Almost nobody buys on the first visit. A typical sale looks like: someone sees a Facebook ad, later searches for us, then a week on clicks an email and buys. So which channel earned it? There is no single right answer, so we show three fair ways to split the credit (the buttons above). A channel you can trust looks good no matter which rule you pick. The revenue split comes from Google Analytics (which channel drove each purchase); the ROAS uses your real ad spend.
The last click gives 100% of the credit to the last non-direct channel before the purchase. If someone just typed our address, we credit the click before it. This is GA4's default and a good baseline.
What it argues for: This rule rewards closing, the channels people come back through to buy.
Under this closing lens, the channels people return through to buy look strongest. Do not cut the openers just because they score low here, check first-touch too.

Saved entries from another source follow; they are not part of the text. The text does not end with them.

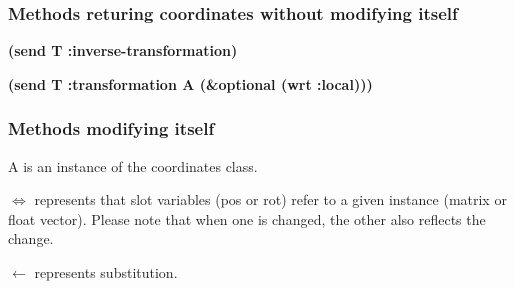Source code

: \subsubsection*{Methods returing coordinates without modifying itself}

\begin{refdesc}

{\bf (send T :inverse-transformation)}

{\bf (send T :transformation A (\&optional (wrt :local)))}

\end{refdesc}

\subsubsection*{Methods modifying itself}

A is an instance of the coordinates class.

$\Leftrightarrow$ represents that
slot variables (pos or rot) refer to a given instance (matrix or float vector).
Please note that when one is changed, the other also reflects the change.

$\leftarrow$ represents substitution.


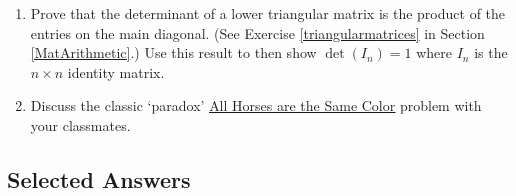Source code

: \begin{enumerate}
\begin{enumerate}
\end{enumerate}

\item  Prove that the determinant of a lower triangular matrix is the product of the entries on the main diagonal.  (See Exercise \ref{triangularmatrices} in Section \ref{MatArithmetic}.)  Use this result to then show $\det\left(I_{n}\right) = 1$ where $I_{n}$ is the $n \times n$ identity matrix.

\item  Discuss the classic  `paradox' \href{http://en.wikipedia.org/wiki/All_horses_are_the_same_color}{\underline{All Horses are the Same Color}} problem with your classmates.

\end{enumerate}

\newpage

\subsection{Selected Answers}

Full purchase journeys (the real sequence of touches per buyer) come from our own first-party tracking, which only started recently. Once enough orders have a complete tracked path, this section fills in with measured sequences, coverage-labeled, no guesswork. The channel split above does not need it, it uses Google Analytics.
The header and the channel split are live and reconcile to WooCommerce. Facebook spend appears once the Meta ad account is connected (until then its spend reads $0 and MER is understated because its cost is missing). Trade-show and wholesale sales are not connected yet, so they are left out entirely, not estimated.